§ ASSIGNED TASK
Go through the entries below and give the number of lines that have the string "from", and only that.

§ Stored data

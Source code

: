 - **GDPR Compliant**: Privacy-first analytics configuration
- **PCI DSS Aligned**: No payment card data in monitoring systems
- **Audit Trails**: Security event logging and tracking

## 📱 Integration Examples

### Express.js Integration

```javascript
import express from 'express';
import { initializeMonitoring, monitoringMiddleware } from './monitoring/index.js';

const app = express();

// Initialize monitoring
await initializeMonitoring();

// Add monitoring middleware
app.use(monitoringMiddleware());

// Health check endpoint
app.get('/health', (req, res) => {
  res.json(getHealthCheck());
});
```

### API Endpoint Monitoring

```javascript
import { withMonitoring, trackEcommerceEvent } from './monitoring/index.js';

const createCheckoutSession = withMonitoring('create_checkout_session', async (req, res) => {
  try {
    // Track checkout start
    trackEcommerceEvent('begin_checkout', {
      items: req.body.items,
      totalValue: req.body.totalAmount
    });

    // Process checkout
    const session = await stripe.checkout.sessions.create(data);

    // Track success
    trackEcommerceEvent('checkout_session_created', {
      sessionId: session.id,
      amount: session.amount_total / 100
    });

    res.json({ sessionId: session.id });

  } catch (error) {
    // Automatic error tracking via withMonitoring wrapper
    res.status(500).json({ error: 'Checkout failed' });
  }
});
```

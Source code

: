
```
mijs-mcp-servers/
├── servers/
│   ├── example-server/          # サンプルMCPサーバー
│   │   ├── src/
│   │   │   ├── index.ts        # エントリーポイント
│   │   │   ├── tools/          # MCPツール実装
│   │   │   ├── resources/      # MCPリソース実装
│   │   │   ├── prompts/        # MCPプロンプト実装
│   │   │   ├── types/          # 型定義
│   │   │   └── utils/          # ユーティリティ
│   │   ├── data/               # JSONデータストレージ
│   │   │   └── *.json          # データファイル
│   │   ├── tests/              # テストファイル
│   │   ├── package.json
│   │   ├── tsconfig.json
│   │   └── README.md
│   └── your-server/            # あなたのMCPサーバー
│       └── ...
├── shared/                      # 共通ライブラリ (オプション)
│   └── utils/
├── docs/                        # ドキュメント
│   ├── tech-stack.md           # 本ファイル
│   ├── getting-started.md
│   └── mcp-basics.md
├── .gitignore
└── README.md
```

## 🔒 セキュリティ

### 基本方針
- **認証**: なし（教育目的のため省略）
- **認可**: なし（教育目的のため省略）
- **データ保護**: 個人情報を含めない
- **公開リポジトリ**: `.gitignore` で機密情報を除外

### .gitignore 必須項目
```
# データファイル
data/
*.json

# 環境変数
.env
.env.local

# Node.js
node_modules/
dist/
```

§ EXPECTED ANSWER
3